De sector is exportkampioen in België en is goed voor meer dan 1/3e van de totale export.

100.000

Sinds 2012 zijn er in de chemie en life sciences sector 11.600 jobs bijgekomen, een groei van 11 procent. Vandaag telt de industrie 100.000 werknemers.

50%

Op lange termijn blijft de sector groeien, zo is de sectorale handelsbalans in tien jaar tijd met meer dan 50 procent gestegen.

Meer investeringen, activiteit en productie betekenen vaak ook meer milieu-impact. Zien jullie de chemie net-zero worden tegen 2050?

Hans Casier: ‘Wij zijn ervan overtuigd dat de sector belangrijk is voor de welvaart van ons land én voor de omslag naar een duurzame economie. Die transitie is aan de gang. Bedrijven investeren volop om energiezuiniger en klimaatvriendelijker te werken. Als ingenieur geloof ik in technologische oplossingen. CO2 is een chemische molecule. Wij zijn de sector bij uitstek die een oplossing voor het CO2-probleem kan aanbrengen. De vraag is natuurlijk of die oplossingen praktisch haalbaar en betaalbaar zijn.’

Ann Wurman: ‘Ook ik ben optimist. Ik kom zelf uit de industrie, we zijn het aan onszelf verplicht om naar klimaatneutraliteit te streven. En dat doen we. Sinds 1990 is de totale productie in de chemiesector meer dan verdrievoudigd, terwijl het energieverbruik slechts met 40 procent is gestegen. De energie-efficiëntie is met andere woorden fors toegenomen. De CO2-uitstoot is sinds 1995 gehalveerd, ondanks de groei van onze activiteiten.’

Hans Casier: ‘Vlaanderen is en blijft wereldvermaard als toonaangevend chemie- en farmaland, zowel voor innovatie, productie als logistiek.
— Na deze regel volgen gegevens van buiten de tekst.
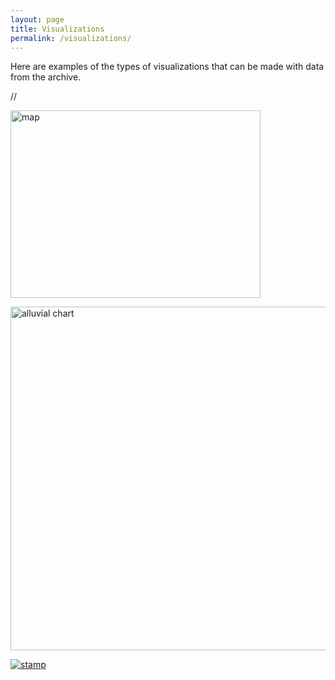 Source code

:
 ```yaml
---
layout: page
title: Visualizations
permalink: /visualizations/
---
```


Here are examples of the types of visualizations that can be made with data from the archive.

//




<a href="http://arcg.is/1Xv1HL">
<img src="../img/map1.jpg" style="width:400;height:300;" title="map" alt="map">
</a>


<a href="../img/alluvial.jpg"><img src="../img/alluvial.jpg" style="width:700px;height:550;" title="alluvial chart" alt="alluvial chart">
</a>

<a href="../img/ProkStamp.jpeg">
<img src="../img/ProkStamp.jpeg"  title="Hi! It's me, Serge!" alt="stamp"/>
</a>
Maar we moeten een tandje bijsteken om ook in de toekomst aantrekkelijk te blijven als investeringslocatie.’

Ann Wurman: ‘De investeringsbeslissingen van de komende jaren zullen de industriële toekomst van ons land bepalen. Die beslissingen worden vaak niet in België genomen, maar op internationale hoofdkwartieren waar men de investeringsstrategie zorgvuldig bepaalt. Vandaar de noodzaak om ons internationale concurrentievermogen te versterken en een industriebeleid met langetermijnvisie uit te stippelen.’